PROBLEM DESCRIPTION: Repeat each entry word for word. Leave any images out of the copy.

PROVIDED ENTRIES:
+++

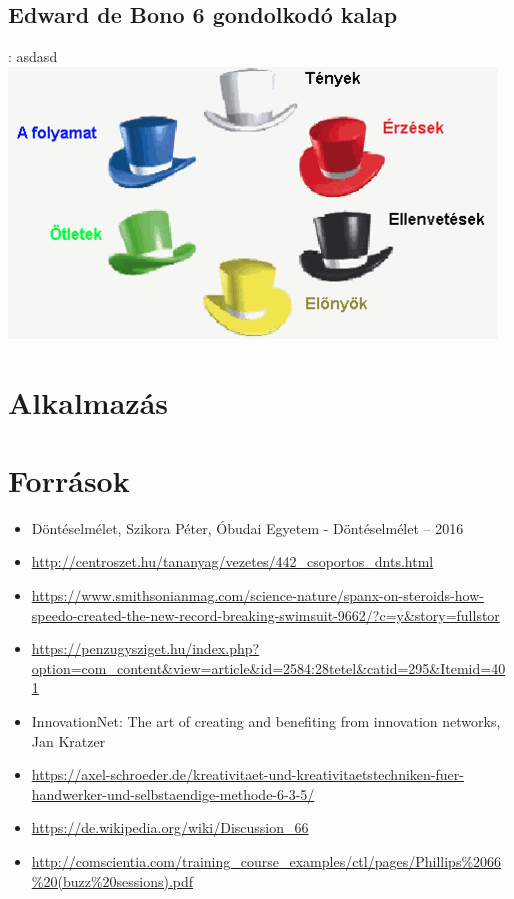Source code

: \documentclass{beamer}
\begin{document}
\subsection{Edward de Bono 6 gondolkodó kalap}
\begin{frame}{\secname : \subsecname}
    asdasd
\includegraphics[scale=0.4]{figures/hatkalap.png}
\end{frame}

\section{Alkalmazás}
\begin{frame}
\end{frame}


\section*{Források}
\begin{frame}{\secname}
    \begin{itemize}
        \item Döntéselmélet, Szikora Péter, Óbudai Egyetem - Döntéselmélet – 2016
        \item \url{http://centroszet.hu/tananyag/vezetes/442_csoportos_dnts.html}
        \item \url{https://www.smithsonianmag.com/science-nature/spanx-on-steroids-how-speedo-created-the-new-record-breaking-swimsuit-9662/?c=y&story=fullstor}
        \item \url{https://penzugysziget.hu/index.php?option=com_content&view=article&id=2584:28tetel&catid=295&Itemid=401}
        \item InnovationNet: The art of creating and benefiting from innovation networks, Jan Kratzer
        \item \url{https://axel-schroeder.de/kreativitaet-und-kreativitaetstechniken-fuer-handwerker-und-selbstaendige-methode-6-3-5/}
        \item \url{https://de.wikipedia.org/wiki/Discussion_66}
        \item \url{http://comscientia.com/training_course_examples/ctl/pages/Phillips\%2066\%20(buzz\%20sessions).pdf}
    \end{itemize}
\end{frame}
\end{document}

+++

RESPONSE BELOW:
Source code

: \documentclass{beamer}
\begin{document}
\subsection{Edward de Bono 6 gondolkodó kalap}
\begin{frame}{\secname : \subsecname}
    asdasd
\includegraphics[scale=0.4]{figures/hatkalap.png}
\end{frame}

\section{Alkalmazás}
\begin{frame}
\end{frame}


\section*{Források}
\begin{frame}{\secname}
    \begin{itemize}
        \item Döntéselmélet, Szikora Péter, Óbudai Egyetem - Döntéselmélet – 2016
        \item \url{http://centroszet.hu/tananyag/vezetes/442_csoportos_dnts.html}
        \item \url{https://www.smithsonianmag.com/science-nature/spanx-on-steroids-how-speedo-created-the-new-record-breaking-swimsuit-9662/?c=y&story=fullstor}
        \item \url{https://penzugysziget.hu/index.php?option=com_content&view=article&id=2584:28tetel&catid=295&Itemid=401}
        \item InnovationNet: The art of creating and benefiting from innovation networks, Jan Kratzer
        \item \url{https://axel-schroeder.de/kreativitaet-und-kreativitaetstechniken-fuer-handwerker-und-selbstaendige-methode-6-3-5/}
        \item \url{https://de.wikipedia.org/wiki/Discussion_66}
        \item \url{http://comscientia.com/training_course_examples/ctl/pages/Phillips\%2066\%20(buzz\%20sessions).pdf}
    \end{itemize}
\end{frame}
\end{document}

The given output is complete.